[[ SOURCE DATA, beginning ]]
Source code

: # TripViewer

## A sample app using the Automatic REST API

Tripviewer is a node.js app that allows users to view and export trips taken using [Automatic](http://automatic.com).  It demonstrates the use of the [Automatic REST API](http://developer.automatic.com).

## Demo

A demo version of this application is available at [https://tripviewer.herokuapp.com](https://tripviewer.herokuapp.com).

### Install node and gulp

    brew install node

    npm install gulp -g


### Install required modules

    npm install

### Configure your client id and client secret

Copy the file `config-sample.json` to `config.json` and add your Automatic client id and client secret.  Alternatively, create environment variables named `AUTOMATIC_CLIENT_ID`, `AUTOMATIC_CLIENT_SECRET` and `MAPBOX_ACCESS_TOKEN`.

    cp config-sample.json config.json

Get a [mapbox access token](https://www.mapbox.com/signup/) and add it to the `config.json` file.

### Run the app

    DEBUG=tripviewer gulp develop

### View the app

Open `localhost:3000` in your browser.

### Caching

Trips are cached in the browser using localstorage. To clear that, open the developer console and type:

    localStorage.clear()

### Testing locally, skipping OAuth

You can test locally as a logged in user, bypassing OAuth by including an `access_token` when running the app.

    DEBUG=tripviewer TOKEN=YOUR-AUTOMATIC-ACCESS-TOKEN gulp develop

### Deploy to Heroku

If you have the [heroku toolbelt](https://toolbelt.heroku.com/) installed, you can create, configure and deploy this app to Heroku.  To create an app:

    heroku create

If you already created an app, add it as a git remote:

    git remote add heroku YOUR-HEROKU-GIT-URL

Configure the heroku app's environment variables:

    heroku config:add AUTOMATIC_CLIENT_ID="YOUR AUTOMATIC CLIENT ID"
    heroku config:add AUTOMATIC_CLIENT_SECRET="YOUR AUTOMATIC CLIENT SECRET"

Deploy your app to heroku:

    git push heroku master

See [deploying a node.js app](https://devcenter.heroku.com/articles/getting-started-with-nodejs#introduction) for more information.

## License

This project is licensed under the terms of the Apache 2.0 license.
[[ SOURCE DATA, end ]]
> _ASSIGNED TASK_
Give the listing again, word for word.

> _TASK OUTPUT_
Source code

: # TripViewer

## A sample app using the Automatic REST API

Tripviewer is a node.js app that allows users to view and export trips taken using [Automatic](http://automatic.com).  It demonstrates the use of the [Automatic REST API](http://developer.automatic.com).

## Demo

A demo version of this application is available at [https://tripviewer.herokuapp.com](https://tripviewer.herokuapp.com).

### Install node and gulp

    brew install node

    npm install gulp -g


### Install required modules

    npm install

### Configure your client id and client secret

Copy the file `config-sample.json` to `config.json` and add your Automatic client id and client secret.  Alternatively, create environment variables named `AUTOMATIC_CLIENT_ID`, `AUTOMATIC_CLIENT_SECRET` and `MAPBOX_ACCESS_TOKEN`.

    cp config-sample.json config.json

Get a [mapbox access token](https://www.mapbox.com/signup/) and add it to the `config.json` file.

### Run the app

    DEBUG=tripviewer gulp develop

### View the app

Open `localhost:3000` in your browser.

### Caching

Trips are cached in the browser using localstorage. To clear that, open the developer console and type:

    localStorage.clear()

### Testing locally, skipping OAuth

You can test locally as a logged in user, bypassing OAuth by including an `access_token` when running the app.

    DEBUG=tripviewer TOKEN=YOUR-AUTOMATIC-ACCESS-TOKEN gulp develop

### Deploy to Heroku

If you have the [heroku toolbelt](https://toolbelt.heroku.com/) installed, you can create, configure and deploy this app to Heroku.  To create an app:

    heroku create

If you already created an app, add it as a git remote:

    git remote add heroku YOUR-HEROKU-GIT-URL

Configure the heroku app's environment variables:

    heroku config:add AUTOMATIC_CLIENT_ID="YOUR AUTOMATIC CLIENT ID"
    heroku config:add AUTOMATIC_CLIENT_SECRET="YOUR AUTOMATIC CLIENT SECRET"

Deploy your app to heroku:

    git push heroku master

See [deploying a node.js app](https://devcenter.heroku.com/articles/getting-started-with-nodejs#introduction) for more information.

## License

This project is licensed under the terms of the Apache 2.0 license.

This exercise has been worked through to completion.